━━━━━ EXERCISE INPUTS

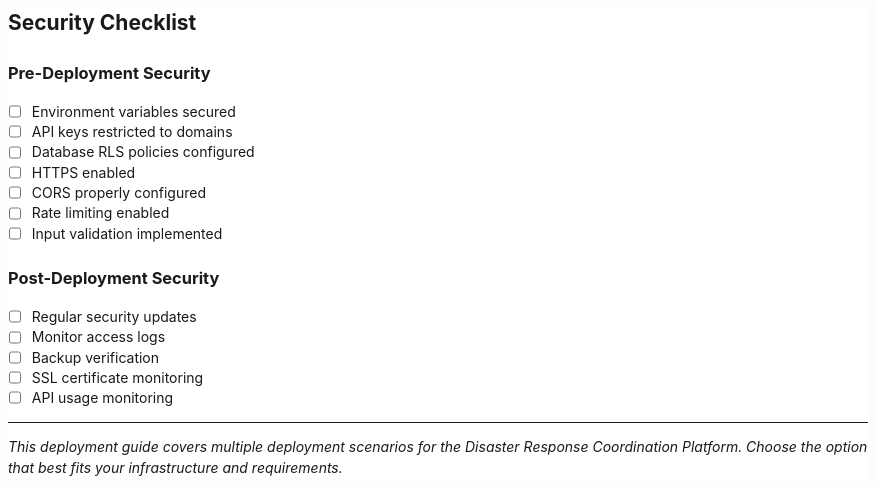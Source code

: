 
## Security Checklist

### Pre-Deployment Security

- [ ] Environment variables secured
- [ ] API keys restricted to domains
- [ ] Database RLS policies configured
- [ ] HTTPS enabled
- [ ] CORS properly configured
- [ ] Rate limiting enabled
- [ ] Input validation implemented

### Post-Deployment Security

- [ ] Regular security updates
- [ ] Monitor access logs
- [ ] Backup verification
- [ ] SSL certificate monitoring
- [ ] API usage monitoring

---

*This deployment guide covers multiple deployment scenarios for the Disaster Response Coordination Platform. Choose the option that best fits your infrastructure and requirements.*

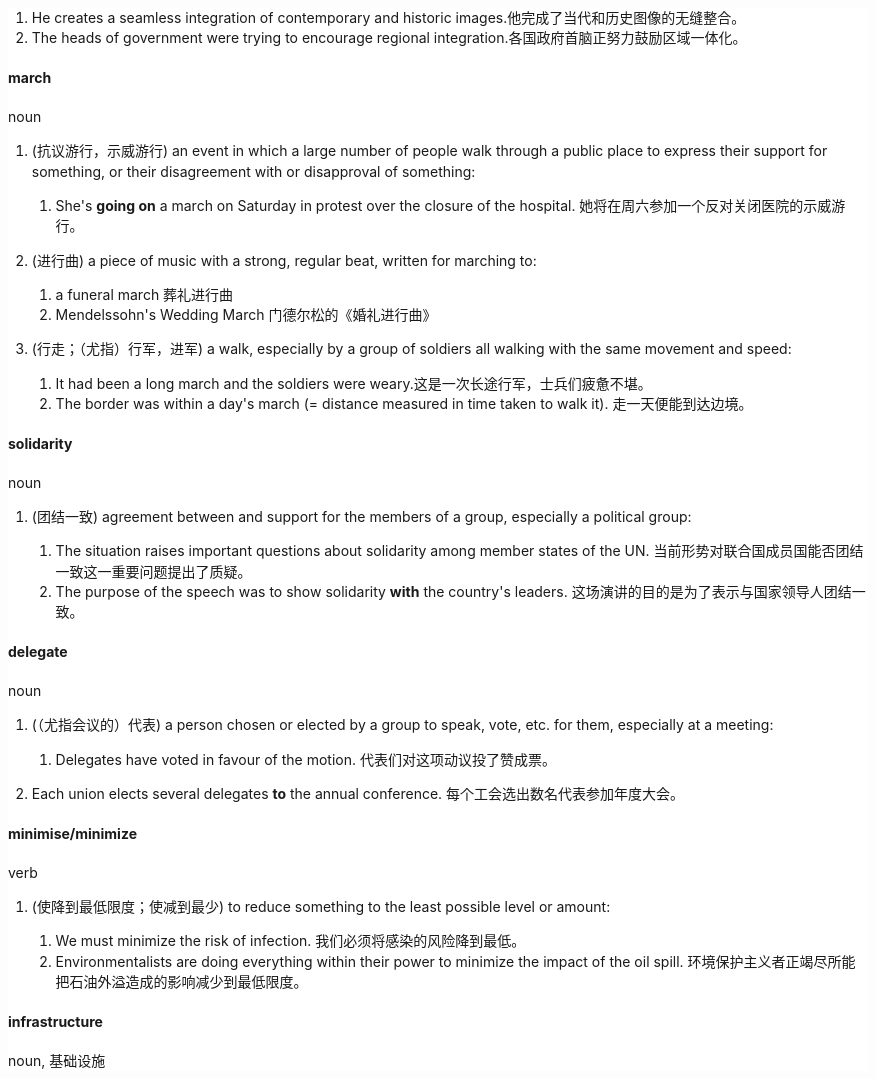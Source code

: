    1. He creates a seamless integration of contemporary and historic images.他完成了当代和历史图像的无缝整合。
   2. The heads of government were trying to encourage regional integration.各国政府首脑正努力鼓励区域一体化。

#### march
noun

1. (抗议游行，示威游行) an event in which a large number of people walk through a public place to express their support for something, or their disagreement with or disapproval of something:
   
   1. She's **going on** a march on Saturday in protest over the closure of the hospital. 她将在周六参加一个反对关闭医院的示威游行。

2. (进行曲) a piece of music with a strong, regular beat, written for marching to:
   
   1. a funeral march 葬礼进行曲
   2. Mendelssohn's Wedding March 门德尔松的《婚礼进行曲》

3. (行走；（尤指）行军，进军) a walk, especially by a group of soldiers all walking with the same movement and speed:
   
   1. It had been a long march and the soldiers were weary.这是一次长途行军，士兵们疲惫不堪。
   2. The border was within a day's march (= distance measured in time taken to walk it). 走一天便能到达边境。


#### solidarity
noun

1. (团结一致) agreement between and support for the members of a group, especially a political group:
   
   1. The situation raises important questions about solidarity among member states of the UN. 当前形势对联合国成员国能否团结一致这一重要问题提出了质疑。
   2. The purpose of the speech was to show solidarity **with** the country's leaders. 这场演讲的目的是为了表示与国家领导人团结一致。


#### delegate
noun

1. (（尤指会议的）代表) a person chosen or elected by a group to speak, vote, etc. for them, especially at a meeting:
   
   1. Delegates have voted in favour of the motion. 代表们对这项动议投了赞成票。
2. Each union elects several delegates **to** the annual conference. 每个工会选出数名代表参加年度大会。


#### minimise/minimize
verb

1. (使降到最低限度；使减到最少) to reduce something to the least possible level or amount:
   
   1. We must minimize the risk of infection. 我们必须将感染的风险降到最低。
   2. Environmentalists are doing everything within their power to minimize the impact of the oil spill. 环境保护主义者正竭尽所能把石油外溢造成的影响减少到最低限度。


#### infrastructure
noun, 基础设施

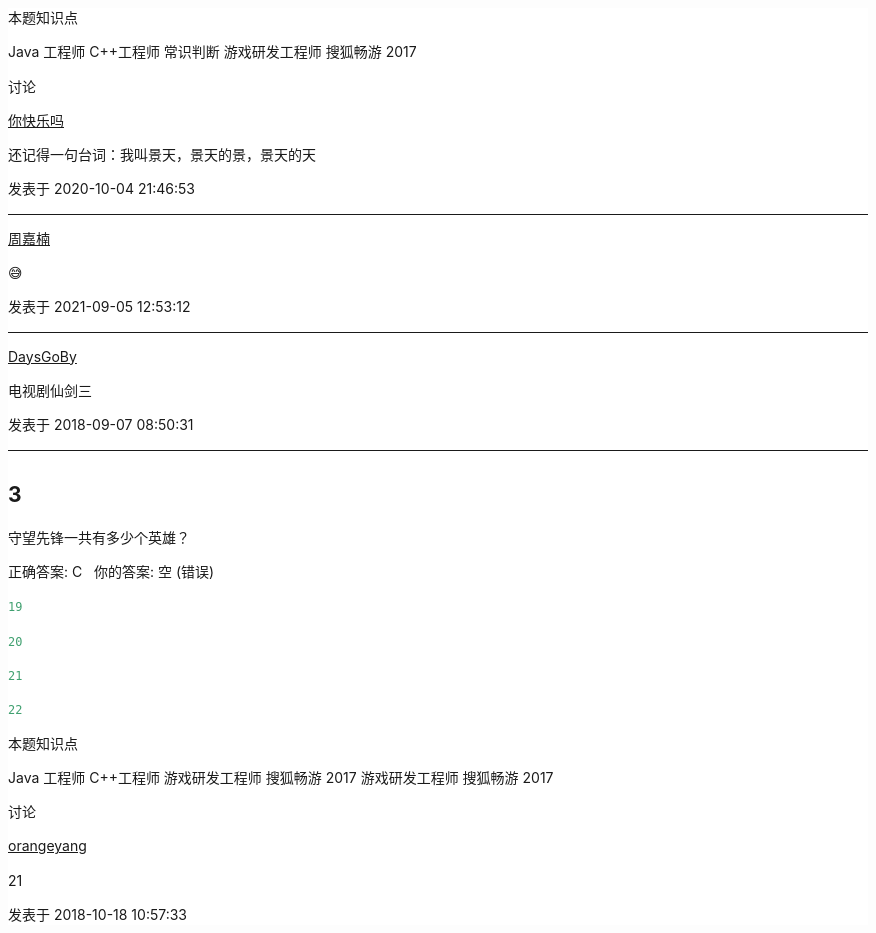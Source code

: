 本题知识点

Java 工程师 C++工程师 常识判断 游戏研发工程师 搜狐畅游 2017

讨论

[你快乐吗](https://www.nowcoder.com/profile/5271388)

还记得一句台词：我叫景天，景天的景，景天的天

发表于 2020-10-04 21:46:53

* * *

[周嘉楠](https://www.nowcoder.com/profile/753370440)

😅

发表于 2021-09-05 12:53:12

* * *

[DaysGoBy](https://www.nowcoder.com/profile/1704845)

电视剧仙剑三

发表于 2018-09-07 08:50:31

* * *

## 3

守望先锋一共有多少个英雄？

正确答案: C   你的答案: 空 (错误)

```cpp
19
```

```cpp
20
```

```cpp
21
```

```cpp
22
```

本题知识点

Java 工程师 C++工程师 游戏研发工程师 搜狐畅游 2017 游戏研发工程师 搜狐畅游 2017

讨论

[orangeyang](https://www.nowcoder.com/profile/871292799)

21

发表于 2018-10-18 10:57:33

━━━━━━━━━━

WHAT TO WORK ON: For every line above that includes the string "minimize", copy the line.

ANSWER AREA:
#### minimise/minimize
   1. We must minimize the risk of infection. 我们必须将感染的风险降到最低。
   2. Environmentalists are doing everything within their power to minimize the impact of the oil spill. 环境保护主义者正竭尽所能把石油外溢造成的影响减少到最低限度。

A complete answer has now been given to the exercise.